I just remembered when I was a kid(Im on my 30’s now) we had this old “box style” television. As it got older, there were times that a white thing will appear on the screen. You can still watch the show but its annoying. Imagine watching your TV while having a white curtain in front of it. One day, I got extremely furious because I was watching Smackdown and slap the side of the TV. Then, it returned to normal. I kept doing the same solution I discovered every time the white thing appears on screen until one day it stopped functioning. 😂
In: Technology
There are a lot of mechanical parts inside a TV including a magnet-guided electron gun that is shooting a beam through a metal screen with holes to align with at very specific red, green, and blue glowing bits on the glass. There’s a lot of potential for things to get misaligned, it’s possible that slapping it realigns them.
Probably mechanical defects in the set. Most likely cold solder joints or a connector that had a bad connection over time. In rare cases, the old tube tv sockets got loose, and the “thwack” remade the electrical connection.
Older Sony tv circuit boards were famous for having cold solder joints from the factory. I used to reheat every solder joint, especially the larger connectors and components, and 80% of the time, that fixed the problem.
There are multiple possibilities depending on what exact was wrong with the TV, but the two most common are these:
Loose connections, sometimes as wires or connections came loose or degraded, slapping it was enough to Jostle them back into the right place and fix the connection.
Or things being seated incorrectly or aligned incorrectly. Old school TVs required all the components to be aligned so the correct pixels got activated. If anything wasn’t aligned correctly it would mess up the display because the wrong pixels would get activated. Smacking it could make things bounce back into their correct place.
If you go way back, TVs had tubes. Tubes were eventually replaced by transistors. Most of the tubes fit into a socket soldered into the main board of the TV. After a while the connectors in these sockets would tarnish, which could cause unpredictable behavior in the TV. A good jolt would reseat the tubes in the sockets and things would start working again.
It could be a loose solder connection but probably not. More than likely, it was a corroded connector. Metal/metal contact with electric current is subject to fretting corrosion. Fretting is where tiny current paths move around on a microscopic scale giving corrosion a chance to disconnect them. A lot of engineering time and materials go into connector design to combat fretting but they still occasionally fail. Your consumer TV probably did not use the most expensive, gold plated beryllium copper high force, connectors. A little vibration is all it takes to restore connection.
Old technician here:
One thing in particular causes this.
In old CRT tv sets there was a big heavy transformer that created high voltage. It would work at a quite high frequency. It’s this voltage that pulls beam of light put to the sides and up/down.

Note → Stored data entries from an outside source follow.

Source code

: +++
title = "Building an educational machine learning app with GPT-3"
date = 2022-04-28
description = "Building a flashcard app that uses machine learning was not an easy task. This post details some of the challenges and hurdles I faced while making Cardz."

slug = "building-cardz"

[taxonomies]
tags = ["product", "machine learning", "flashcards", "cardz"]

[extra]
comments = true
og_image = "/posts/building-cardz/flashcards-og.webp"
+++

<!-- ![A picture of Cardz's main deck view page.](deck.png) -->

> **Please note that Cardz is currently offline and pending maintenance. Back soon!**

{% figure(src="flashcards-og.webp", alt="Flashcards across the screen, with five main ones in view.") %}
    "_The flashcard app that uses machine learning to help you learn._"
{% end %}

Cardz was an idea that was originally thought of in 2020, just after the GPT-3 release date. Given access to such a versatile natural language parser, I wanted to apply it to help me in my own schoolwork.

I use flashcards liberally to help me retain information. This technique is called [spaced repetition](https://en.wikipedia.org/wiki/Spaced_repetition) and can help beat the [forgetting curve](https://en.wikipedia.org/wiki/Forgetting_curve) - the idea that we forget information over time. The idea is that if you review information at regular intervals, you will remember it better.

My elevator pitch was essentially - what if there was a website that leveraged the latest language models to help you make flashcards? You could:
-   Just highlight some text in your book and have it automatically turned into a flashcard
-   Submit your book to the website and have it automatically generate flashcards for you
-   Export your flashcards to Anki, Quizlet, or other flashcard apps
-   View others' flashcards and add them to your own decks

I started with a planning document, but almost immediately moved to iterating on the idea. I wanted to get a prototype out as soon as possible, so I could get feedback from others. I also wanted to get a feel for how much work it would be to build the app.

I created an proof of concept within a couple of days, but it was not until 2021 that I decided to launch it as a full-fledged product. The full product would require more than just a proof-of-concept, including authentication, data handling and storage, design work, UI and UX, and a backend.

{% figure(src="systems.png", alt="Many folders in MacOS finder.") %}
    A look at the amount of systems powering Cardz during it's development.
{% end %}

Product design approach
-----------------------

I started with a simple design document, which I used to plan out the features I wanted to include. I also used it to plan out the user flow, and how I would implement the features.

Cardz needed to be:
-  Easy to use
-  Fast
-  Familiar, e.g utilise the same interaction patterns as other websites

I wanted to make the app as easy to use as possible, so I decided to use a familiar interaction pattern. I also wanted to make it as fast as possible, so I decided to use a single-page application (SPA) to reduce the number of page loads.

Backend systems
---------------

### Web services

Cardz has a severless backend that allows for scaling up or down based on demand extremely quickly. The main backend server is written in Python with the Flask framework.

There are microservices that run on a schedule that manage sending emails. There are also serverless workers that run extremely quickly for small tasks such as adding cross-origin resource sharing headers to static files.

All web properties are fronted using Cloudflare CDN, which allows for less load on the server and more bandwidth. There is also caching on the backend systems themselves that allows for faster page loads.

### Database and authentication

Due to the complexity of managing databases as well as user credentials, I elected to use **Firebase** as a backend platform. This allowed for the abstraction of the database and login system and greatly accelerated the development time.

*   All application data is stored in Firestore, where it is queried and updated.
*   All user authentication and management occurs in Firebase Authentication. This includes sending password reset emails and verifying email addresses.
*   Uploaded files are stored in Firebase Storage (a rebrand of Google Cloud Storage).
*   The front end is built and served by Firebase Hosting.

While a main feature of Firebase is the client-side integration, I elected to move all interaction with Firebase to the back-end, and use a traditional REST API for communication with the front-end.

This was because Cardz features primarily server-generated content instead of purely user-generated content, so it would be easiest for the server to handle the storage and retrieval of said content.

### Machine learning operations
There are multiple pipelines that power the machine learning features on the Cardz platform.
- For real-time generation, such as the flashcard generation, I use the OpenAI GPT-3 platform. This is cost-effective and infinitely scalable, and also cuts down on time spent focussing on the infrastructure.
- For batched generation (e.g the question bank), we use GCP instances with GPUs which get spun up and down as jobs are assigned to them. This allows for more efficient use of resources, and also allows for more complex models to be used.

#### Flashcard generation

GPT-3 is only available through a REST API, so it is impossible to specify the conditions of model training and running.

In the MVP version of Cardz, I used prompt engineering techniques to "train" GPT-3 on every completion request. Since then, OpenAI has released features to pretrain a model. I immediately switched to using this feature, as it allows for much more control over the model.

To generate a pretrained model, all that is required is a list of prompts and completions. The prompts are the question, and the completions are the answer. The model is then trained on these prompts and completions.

A TV image is drawn by a beam of light scrolling down over every line. Later on it was drawing every other line then doing it again to create the whole image.
A bit like we do it on modern screens too.
So this high voltage transformer would due to the high frequency sort of shake itself slightly loose.
You could at times hear the coils whine back then.
This could end up with connections in the coils getting loose and your image would either be a line or a dot at the center of the screen.
Giving it a good whack would jolt the connections in place making the image work.
A fix for this would be to take hair spray ( grandma’s big smelly cannister of hair spray) ans give it a good spray at the transformer. This would glue it in place for a while. Often years.